In the dead of space, something is alive. A deep space adventure by Sean Clark in collaboration with filmmaker Steven Spielberg. You've saved the Earth from Total Destruction. Now, Can you save yourself? An asteroid the size of a small moon is on a crash course toward Earth, and only NASA veteran Boston Low has the expertise to stop it. Along for the ride are award-winning journalist Maggie Robbins and internationally renowned geologist Ludger Brink. Once the wayward asteroid is nuked into a safe orbit, the trio conducts a routine examination of the rocky surface. What they uncover is anything but routine. Low, Brink and Robbins unwittingly trigger a mechanism that transforms the asteroid into a crystal-like spacecraft. The team is hurled across the galaxy to a planet so desolate, Brink is moved to name it Cocytus, after the 9th circle of Hell in Dante's Inferno.
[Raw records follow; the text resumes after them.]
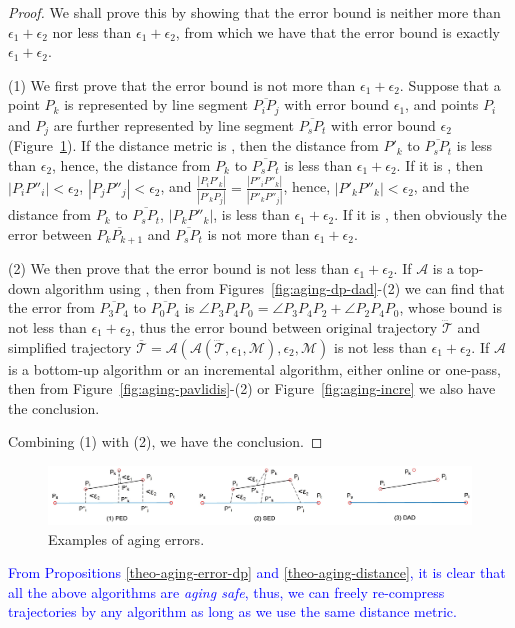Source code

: \begin{proof} 	We shall prove this by showing that the error bound is neither more than $\epsilon_1+ \epsilon_2$  nor less than $\epsilon_1+ \epsilon_2$,
from which we have that the error bound is exactly $\epsilon_1+ \epsilon_2$.

	(1) We first prove that the error bound is not more than $\epsilon_1+ \epsilon_2$. Suppose that a point $P_k$ is represented by line segment $\overline{P_iP_j}$ with error bound $\epsilon_1$, and points $P_i$ and $P_j$ are further represented by line segment $\overline{P_sP_t}$ with error bound $\epsilon_2$ (Figure~\ref{fig:aging-error}).
	If the distance metric is \ped, then the distance from $P'_k$ to $\overline{P_sP_t}$ is less than $\epsilon_2$, hence, the distance from $P_k$ to $\overline{P_sP_t}$ is less than $\epsilon_1 + \epsilon_2$.
	If it is \sed, then $|P_iP''_i|<\epsilon_2$, $|P_jP''_j|<\epsilon_2$, and $\frac{|P_iP'_k|}{|P'_kP_j|} = \frac{|P''_iP''_k|}{|P''_kP''_j|}$, hence, $|P'_kP''_k|<\epsilon_2$, and the distance from $P_k$ to $\overline{P_sP_t}$, \ie $|P_kP''_k|$, is less than $\epsilon_1 + \epsilon_2$.
	If it is \dad, then obviously the error between $\overline{P_kP_{k+1}}$ and $\overline{P_sP_t}$ is not more than $\epsilon_1+ \epsilon_2$.
	
	(2) We then prove that the  error bound is not less than $\epsilon_1+ \epsilon_2$.
	If $\mathcal{A}$ is a top-down algorithm using \dad, then from Figures~\ref{fig:aging-dp-dad}-(2) we can find that the error from $\overline{P_3P_4}$ to $\overline{P_0P_4}$ is $\angle{P_3P_4P_0} = \angle{P_3P_4P_2} + \angle{P_2P_4P_0}$, whose bound is not less than $\epsilon_1 + \epsilon_2$, thus the error bound between original trajectory $\dddot{\mathcal{T}}$ and simplified trajectory $\overline{\mathcal{T}}=\mathcal{A}(\mathcal{A}(\dddot{\mathcal{T}}, \epsilon_1, \mathcal{M}), \epsilon_2, \mathcal{M})$ is not less than $\epsilon_1+ \epsilon_2$.
	If $\mathcal{A}$ is a bottom-up algorithm or an incremental algorithm, either online or one-pass, then from Figure~\ref{fig:aging-pavlidis}-(2) or Figure~\ref{fig:aging-incre} we also have the conclusion.
	
	
	Combining (1) with (2), we have the conclusion.
\end{proof}

\begin{figure}[tb!]
	\centering
	\includegraphics[scale=0.6]{Figures/Fig-aging-error.jpg}
	
	\caption{\small Examples of aging errors.}
	\vspace{-2ex}
	\label{fig:aging-error}
\end{figure}

\textcolor{blue}{From Propositions \ref{theo-aging-error-dp} and \ref{theo-aging-distance}, it is clear that all the above algorithms are  \emph{aging safe}, thus, {we can freely re-compress trajectories by any algorithm as long as we use the same distance metric.}}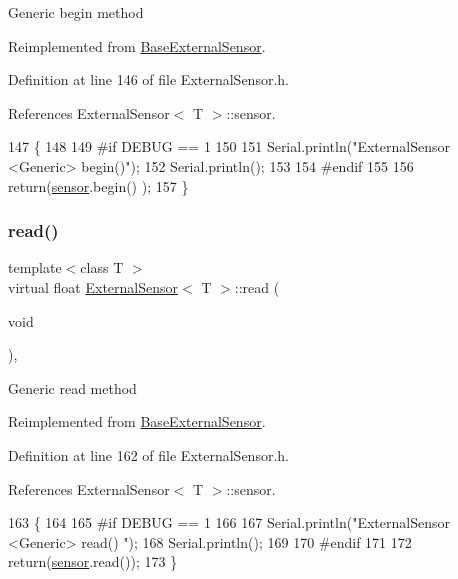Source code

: Generic begin method 

Reimplemented from \hyperlink{classBaseExternalSensor_a87d132803d4f4fdd4e66332809f0c9a0}{Base\+External\+Sensor}.



Definition at line 146 of file External\+Sensor.\+h.



References External\+Sensor$<$ T $>$\+::sensor.


\begin{DoxyCode}
147     \{
148     
149 \textcolor{preprocessor}{    #if DEBUG == 1 }
150 
151         Serial.println(\textcolor{stringliteral}{"ExternalSensor <Generic> begin()"});
152         Serial.println();
153     
154 \textcolor{preprocessor}{    #endif}
155 
156         \textcolor{keywordflow}{return}(\hyperlink{classExternalSensor_a6e1f518119abe08c14b498ce24a7e1b3}{sensor}.begin() );  
157     \}
\end{DoxyCode}
\mbox{\label{classExternalSensor_a5fb3afc7d244fb86dac68ab5481bc407}} 
\subsubsection{\texorpdfstring{read()}{read()}}
{\footnotesize\ttfamily template$<$class T $>$ \\
virtual float \hyperlink{classExternalSensor}{External\+Sensor}$<$ T $>$\+::read (\begin{DoxyParamCaption}\item[{void}]{ }\end{DoxyParamCaption})\hspace{0.3cm}{\ttfamily [inline]}, {\ttfamily [virtual]}}

Generic read method 

Reimplemented from \hyperlink{classBaseExternalSensor_a1564f16deacf57b51b9948ac29db4291}{Base\+External\+Sensor}.



Definition at line 162 of file External\+Sensor.\+h.



References External\+Sensor$<$ T $>$\+::sensor.


\begin{DoxyCode}
163     \{
164     
165 \textcolor{preprocessor}{    #if DEBUG == 1 }
166 
167         Serial.println(\textcolor{stringliteral}{"ExternalSensor <Generic> read() "});
168         Serial.println();
169         
170 \textcolor{preprocessor}{    #endif}
171 
172         \textcolor{keywordflow}{return}(\hyperlink{classExternalSensor_a6e1f518119abe08c14b498ce24a7e1b3}{sensor}.read());
173     \}
\end{DoxyCode}


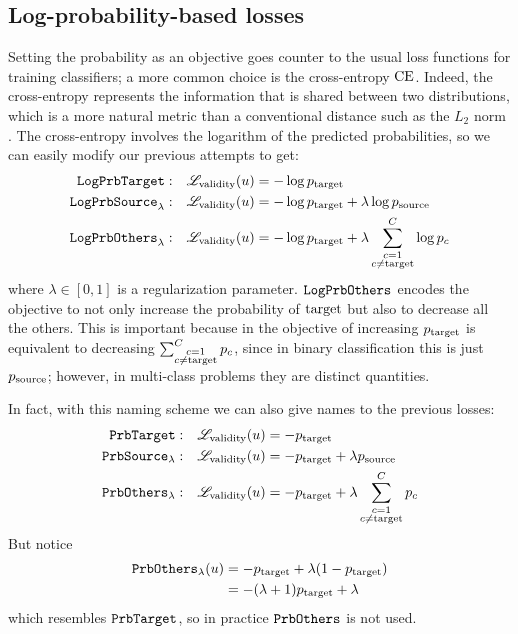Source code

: \documentclass[../main.tex]{subfiles}
\begin{document}
\subsection{Log-probability-based losses}

Setting the probability as an objective goes counter to the usual loss functions for training classifiers; a more common choice is the cross-entropy $\text{CE}$.
Indeed, the cross-entropy represents the information that is shared between two distributions, which is a more natural metric than a conventional distance such as the $L_2$ norm \cite{murphyMachine2012}.
The cross-entropy involves the logarithm of the predicted probabilities, so we can easily modify our previous attempts to get:
\begin{align*}
    \mathtt{LogPrbTarget}{}:        & \quad    \mathscr{L}_\text{validity}(u) = - \log p_{\mathrm{target}}                              \\
    \mathtt{LogPrbSource}_{\lambda}: & \quad     \mathscr{L}_\text{validity}(u) = - \log p_{\mathrm{target}} + \lambda \log p_{\mathrm{source}}    \\
    \mathtt{LogPrbOthers}_{\lambda}: & \quad    \mathscr{L}_\text{validity}(u) = - \log p_{\mathrm{target}} + \lambda \sum_{\substack{{c}=1 \\ {c} \neq \mathrm{target}}}^C \log p_c
\end{align*}
where $\lambda \in [0, 1]$ is a regularization parameter.
$\mathtt{LogPrbOthers}_{}$ encodes the objective to not only increase the probability of $\mathrm{target}$ but also to decrease all the others.
This is important because in \ls{} the objective of increasing $p_{\mathrm{target}}$ is equivalent to decreasing $\sum_{\substack{{c}=1 \\ {c} \neq \mathrm{target}}}^C p_c$, since in binary classification this is just $p_{\mathrm{source}}$; however, in multi-class problems they are distinct quantities.

In fact, with this naming scheme we can also give names to the previous losses:
\begin{align*}
    \mathtt{PrbTarget}{}:        & \quad    \mathscr{L}_\text{validity}(u) = - p_{\mathrm{target}}                         \\
    \mathtt{PrbSource}_{\lambda}: & \quad     \mathscr{L}_\text{validity}(u) = - p_{\mathrm{target}} + \lambda p_{\mathrm{source}}    \\
    \mathtt{PrbOthers}_{\lambda}: & \quad    \mathscr{L}_\text{validity}(u) = - p_{\mathrm{target}} + \lambda \sum_{\substack{{c}=1 \\ {c} \neq \mathrm{target}}}^C p_c
\end{align*}
But notice
\begin{align*}
    \mathtt{PrbOthers}_{\lambda}(u)
     & = - p_{\mathrm{target}} + \lambda (1 - p_{\mathrm{target}}) \\
     & = -(\lambda + 1)p_{\mathrm{target}} + \lambda
\end{align*}
which resembles $\mathtt{PrbTarget}{}$, so in practice $\mathtt{PrbOthers}_{}$ is not used.
\end{document}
The bleak landscape was obviously once home to a highly enveloped civilization, with remnants of sophisticated architecture, advanced technology and an intricate network of underground tunnels. But no Cocytans. Who were the original inhabitants of this once rich empire-turned-wasteland? What are those apparitions that mysteriously appear from time to time? Why have Low, Robbins and Brink been brought to this place? And how can Low keep his team from unraveling in the face of such uncertainly? To return to Earth, the must dig for answer, both on the planet's surface and deep within themselves. From the combined talents of LucasArts and legendary filmmaker Steven Spielberg comes an epic adventure that plunges headlong into the very core of the unknown. And takes you with it.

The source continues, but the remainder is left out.